The CLUE algorithm is a clustering algorithm written at CERN (https://www.frontiersin.org/articles/10.3389/fdata.2020.591315/full).
The original algorithm was designed to work in 2 dimensions, with the data distributed in parallel layers. Unlike other clustering algorithms, CLUE takes the coordinates of the points and also their weight, which represents their energy, and calculates the energy density of each point. This energy density is used to find the seeds for each cluster, their followers and the outliers, which are dismissed as noise. CLUE takes 4 parameters in input:
dc
, which is the side of the box inside of which the density of a point is calculated;rhoc
, which is the minimum energy density that a point must have to not be considered an outlier,dm
, which is the side of the box inside of which the followers of a point are searched;pointsPerBin
, which is the average number of points that are to be found inside a bin. This value allows to control the size of the bins.
This library generalizes the original algorithm, making it N-dimensional, and turns it into a general purpose algorithm, usable by any user and applicaple to a wider range of applications, in particular outside particle physics.

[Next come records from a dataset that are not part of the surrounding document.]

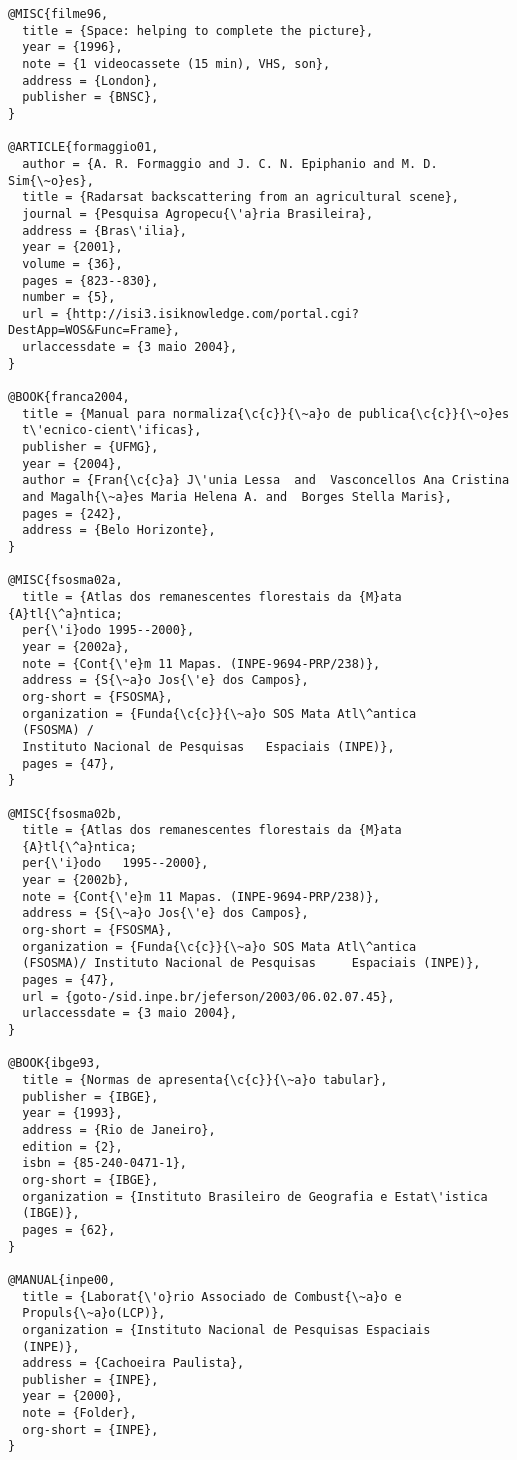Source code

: \begin{verbatim}
@MISC{filme96,
  title = {Space: helping to complete the picture},
  year = {1996},
  note = {1 videocassete (15 min), VHS, son},
  address = {London},
  publisher = {BNSC},
}

@ARTICLE{formaggio01,
  author = {A. R. Formaggio and J. C. N. Epiphanio and M. D. Sim{\~o}es},
  title = {Radarsat backscattering from an agricultural scene},
  journal = {Pesquisa Agropecu{\'a}ria Brasileira},
  address = {Bras\'ilia},
  year = {2001},
  volume = {36},
  pages = {823--830},
  number = {5},
  url = {http://isi3.isiknowledge.com/portal.cgi?DestApp=WOS&Func=Frame},
  urlaccessdate = {3 maio 2004},
}
 
@BOOK{franca2004,
  title = {Manual para normaliza{\c{c}}{\~a}o de publica{\c{c}}{\~o}es 
  t\'ecnico-cient\'ificas},
  publisher = {UFMG},
  year = {2004},
  author = {Fran{\c{c}a} J\'unia Lessa  and  Vasconcellos Ana Cristina 
  and Magalh{\~a}es Maria Helena A. and  Borges Stella Maris},
  pages = {242},
  address = {Belo Horizonte},
}

@MISC{fsosma02a,
  title = {Atlas dos remanescentes florestais da {M}ata {A}tl{\^a}ntica; 
  per{\'i}odo 1995--2000},
  year = {2002a},
  note = {Cont{\'e}m 11 Mapas. (INPE-9694-PRP/238)},
  address = {S{\~a}o Jos{\'e} dos Campos},
  org-short = {FSOSMA},
  organization = {Funda{\c{c}}{\~a}o SOS Mata Atl\^antica 
  (FSOSMA) / 
  Instituto Nacional de Pesquisas	Espaciais (INPE)},
  pages = {47},
}

@MISC{fsosma02b,
  title = {Atlas dos remanescentes florestais da {M}ata 
  {A}tl{\^a}ntica; 
  per{\'i}odo	1995--2000},
  year = {2002b},
  note = {Cont{\'e}m 11 Mapas. (INPE-9694-PRP/238)},
  address = {S{\~a}o Jos{\'e} dos Campos},
  org-short = {FSOSMA},
  organization = {Funda{\c{c}}{\~a}o SOS Mata Atl\^antica 
  (FSOSMA)/ Instituto Nacional de Pesquisas 	Espaciais (INPE)},
  pages = {47},
  url = {goto-/sid.inpe.br/jeferson/2003/06.02.07.45},
  urlaccessdate = {3 maio 2004},
}

@BOOK{ibge93,
  title = {Normas de apresenta{\c{c}}{\~a}o tabular},
  publisher = {IBGE},
  year = {1993},
  address = {Rio de Janeiro},
  edition = {2},
  isbn = {85-240-0471-1},
  org-short = {IBGE},
  organization = {Instituto Brasileiro de Geografia e Estat\'istica
  (IBGE)},
  pages = {62},
}  

@MANUAL{inpe00,
  title = {Laborat{\'o}rio Associado de Combust{\~a}o e 
  Propuls{\~a}o(LCP)},
  organization = {Instituto Nacional de Pesquisas Espaciais 
  (INPE)},
  address = {Cachoeira Paulista},
  publisher = {INPE},
  year = {2000},
  note = {Folder},
  org-short = {INPE},
}


\end{verbatim}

The C++ code is binded using PyBind11, and the module is created locally during the installation of the library.
In the library is defined the clusterer
class, which contains the methods for reading the data, running the algorithm, plotting the data both in input and output, and others.

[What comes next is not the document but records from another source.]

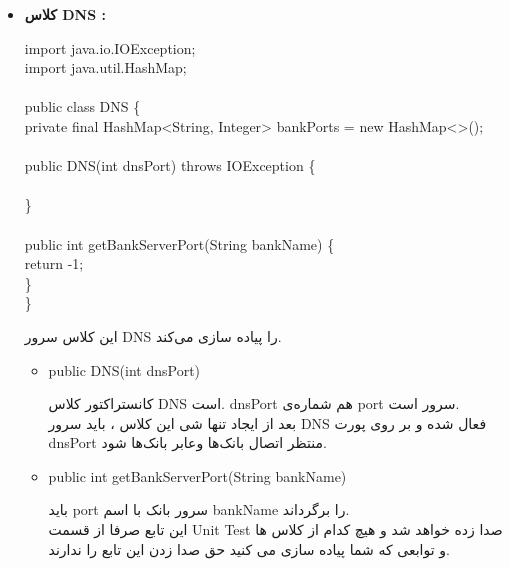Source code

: \documentclass[]{article}
\newcommand\tab[1][1cm]{\hspace*{#1}}
\begin{document}
\begin{itemize}
\item \textbf{کلاس DNS :}\\
\begin{tcolorbox}[boxrule=0pt]
	\begin{latin}
  	  \large{
import java.io.IOException;\\
import java.util.HashMap;\\
\\
public class DNS \{\\
\tab    private final HashMap<String, Integer> bankPorts = new HashMap<>();\\
\\
\tab    public DNS(int dnsPort) throws IOException \{\\
\\
\tab    \}\\
\\
\tab    public int getBankServerPort(String bankName) \{\\
\tab  \tab        return -1;\\
\tab    \}\\
\}\\
		}
	\end{latin}
\end{tcolorbox}
این کلاس سرور DNS را پیاده‌ سازی می‌کند.
\begin{itemize}[label = {}]
\item	
\begin{tcolorbox}[boxrule=0pt]
	\begin{latin}
  	  \large{
  	  	public DNS(int dnsPort)
		}
	\end{latin}
\end{tcolorbox}

کانستراکتور کلاس DNS است. dnsPort هم شماره‌ی port ‌سرور است.
\\
بعد از ایجاد تنها شی این کلاس ، باید سرور DNS فعال شده و بر روی پورت dnsPort منتظر اتصال بانک‌ها وعابر بانک‌ها شود.
\item	
\begin{tcolorbox}[boxrule=0pt]
	\begin{latin}
  	  \large{
  	  	public int getBankServerPort(String bankName)
		}
	\end{latin}
\end{tcolorbox}

باید port سرور بانک با اسم bankName را برگرداند.
\\
این تابع صرفا از قسمت Unit Test صدا زده خواهد شد و هیچ کدام از کلاس ها و توابعی که شما پیاده سازی می کنید حق صدا زدن این تابع را ندارند.\end{itemize}


\end{itemize}
\end{document}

Outside of the class is also defined the function test_blobs, which takes the number of points and the number of dimensions, and is a way to test quickly the library, producing some N-dimensional blobs.
Below is shown a basic example of how the library can be used:
import CLUEstering as clue
clust = clue.clusterer(.4, 2., 1.5)
clust.read_data(clue.test_blobs(1000,2))
clust.run_clue()
clust.cluster_plotter()
The main dependencies of CLUEstering are Boost (version 1.75.0+) and Alpaka. If alpaka is not found, it will be automatically fetched from the official repository, so it's not mandatory to install it manually.

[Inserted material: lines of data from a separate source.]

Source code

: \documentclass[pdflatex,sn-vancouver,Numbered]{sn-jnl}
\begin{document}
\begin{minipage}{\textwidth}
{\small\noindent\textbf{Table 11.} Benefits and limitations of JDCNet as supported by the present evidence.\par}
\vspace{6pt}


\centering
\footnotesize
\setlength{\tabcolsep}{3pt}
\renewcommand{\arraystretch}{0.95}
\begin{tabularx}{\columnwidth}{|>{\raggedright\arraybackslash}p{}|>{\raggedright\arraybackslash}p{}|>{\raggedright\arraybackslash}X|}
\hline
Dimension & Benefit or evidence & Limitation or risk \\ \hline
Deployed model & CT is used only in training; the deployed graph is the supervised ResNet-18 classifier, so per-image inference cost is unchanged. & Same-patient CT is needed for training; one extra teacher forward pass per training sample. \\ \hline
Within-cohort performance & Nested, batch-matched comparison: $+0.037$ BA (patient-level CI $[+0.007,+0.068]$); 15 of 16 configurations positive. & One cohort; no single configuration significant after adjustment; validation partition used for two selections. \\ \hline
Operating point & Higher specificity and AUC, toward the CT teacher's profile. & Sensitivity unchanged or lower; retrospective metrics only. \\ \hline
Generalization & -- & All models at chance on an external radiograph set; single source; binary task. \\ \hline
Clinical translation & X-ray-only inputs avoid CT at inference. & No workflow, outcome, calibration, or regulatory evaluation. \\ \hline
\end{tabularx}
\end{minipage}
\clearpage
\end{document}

To install the library, first clone the repository recursively:
git clone --recursive https://github.com/cms-patatrack/CLUEstering.git
alternatively, clone and update the submodules manually:
git clone https://github.com/cms-patatrack/CLUEstering.git
git submodule update --init --recursive
Then, inside the root directory install the library with pip:
pip install -v .
where the -v
flag is optional but suggested because provides more details during the compilation process.
The library is also available on the PyPi repository, and can be installed with:
pip install -v CLUEstering
Since version 2.0.0
the pybind module is compiled for all the supported backends using the Alpaka
portability library (https://github.com/alpaka-group/alpaka).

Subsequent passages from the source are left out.